I was puzzled. I could not understand six thousand natives putting up with
that withered shrimp of a tyrant. It was a miracle that he had not died
suddenly long since. Unlike the cowardly Melanesians, the people were
high-stomached and warlike. In the big graveyard, at head and feet of the
graves, were relics of past sanguinary history--blubber-spades, rusty old
bayonets and cutlasses, copper bolts, rudder-irons, harpoons, bomb guns,
bricks that could have come from nowhere but a whaler's trying-out furnace,
and old brass pieces of the sixteenth century that verified the traditions of
the early Spanish navigators. Ship after ship had come to grief on Oolong. Not
thirty years before, the whaler BLENNERDALE, running into the lagoon for
repair, had been cut off with all hands. In similar fashion had the crew of
the GASKET, a sandalwood trader, perished. There was a big French bark, the
TOULON, becalmed off the atoll, which the islanders boarded after a sharp
tussle and wrecked in the Lipau Passage, the captain and a handful of sailors
escaping in the longboat. Then there were the Spanish pieces, which told of
the loss of one of the early explorers. All this, of the vessels named, is a
matter of history, and is to be found in the SOUTH PACIFIC SAILING DIRECTORY.
But that there was other history, unwritten, I was yet to learn. In the
meantime I puzzled why six thousand primitive savages let one degenerate
Scotch despot live.

One hot afternoon McAllister and I sat on the veranda looking out over the
lagoon, with all its wonder of jeweled colors. At our backs, across the
hundred yards of palm-studded sand, the outer surf roared on the reef. It was
dreadfully warm. We were in four degree south latitude and the sun was
directly overhead, having crossed the Line a few days before on its journey
south. There was no wind--not even a catspaw. The season of the southeast
trade was drawing to an early close, and the northwest monsoon had not yet
begun to blow.

"They can't dance worth a damn," said McAllister.

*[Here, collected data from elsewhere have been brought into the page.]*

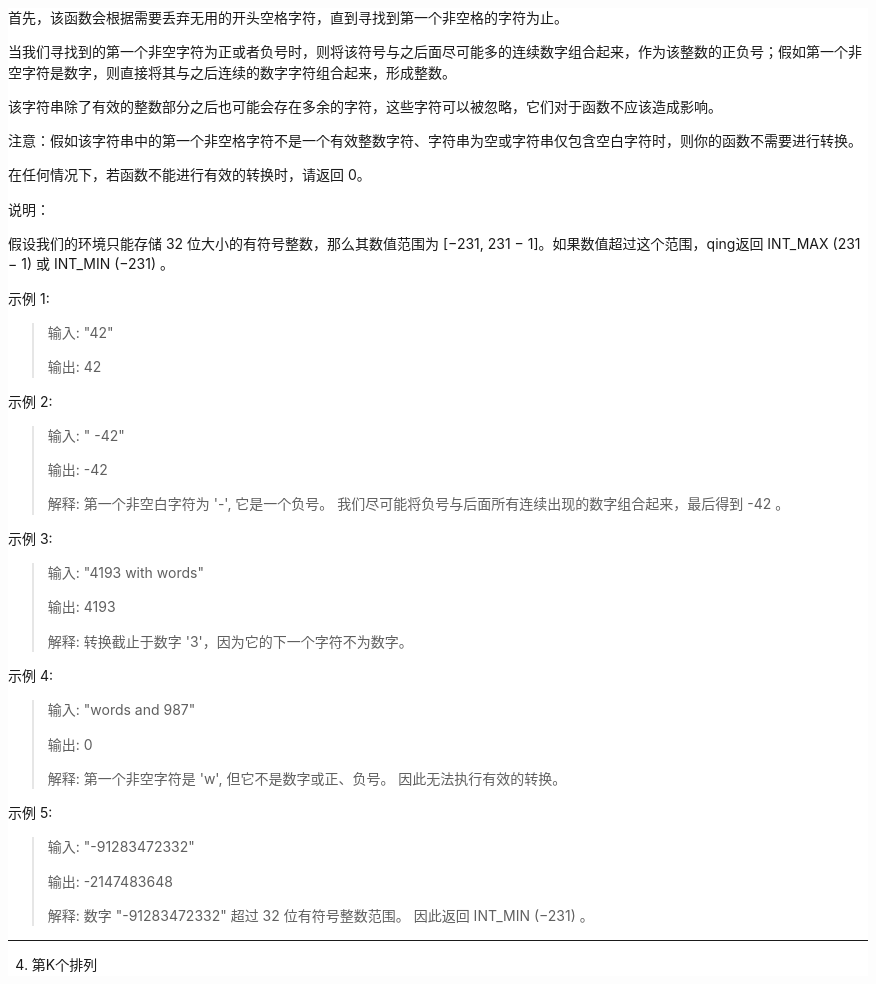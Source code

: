 首先，该函数会根据需要丢弃无用的开头空格字符，直到寻找到第一个非空格的字符为止。

当我们寻找到的第一个非空字符为正或者负号时，则将该符号与之后面尽可能多的连续数字组合起来，作为该整数的正负号；假如第一个非空字符是数字，则直接将其与之后连续的数字字符组合起来，形成整数。

该字符串除了有效的整数部分之后也可能会存在多余的字符，这些字符可以被忽略，它们对于函数不应该造成影响。

注意：假如该字符串中的第一个非空格字符不是一个有效整数字符、字符串为空或字符串仅包含空白字符时，则你的函数不需要进行转换。

在任何情况下，若函数不能进行有效的转换时，请返回 0。

说明：

假设我们的环境只能存储 32 位大小的有符号整数，那么其数值范围为 [−231,  231 − 1]。如果数值超过这个范围，qing返回  INT_MAX (231 − 1) 或 INT_MIN (−231) 。

示例 1:

> 输入: "42"
> 
> 输出: 42

示例 2:

> 输入: "   -42"
> 
> 输出: -42
> 
> 解释: 第一个非空白字符为 '-', 它是一个负号。
> 我们尽可能将负号与后面所有连续出现的数字组合起来，最后得到 -42 。

示例 3:

> 输入: "4193 with words"
> 
> 输出: 4193
> 
> 解释: 转换截止于数字 '3'，因为它的下一个字符不为数字。

示例 4:

> 输入: "words and 987"
> 
> 输出: 0
> 
> 解释: 第一个非空字符是 'w', 但它不是数字或正、负号。
>      因此无法执行有效的转换。
     
示例 5:

> 输入: "-91283472332"
> 
> 输出: -2147483648
> 
> 解释: 数字 "-91283472332" 超过 32 位有符号整数范围。 
>      因此返回 INT_MIN (−231) 。

---

4. 第K个排列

I had happened to mention that the Polynesian dances were superior to the
Papuan, and this McAllister had denied, for no other reason than his
cantankerousness. But it was too not to argue, and I said nothing. Besides, I
had never seen the Oolong people dance.

"I'll prove it to you," he announced, beckoning to the black New Hanover boy,
a labor recruit, who served as cook and general house servant. "Hey, you, boy,
you tell 'm one fella king come along me."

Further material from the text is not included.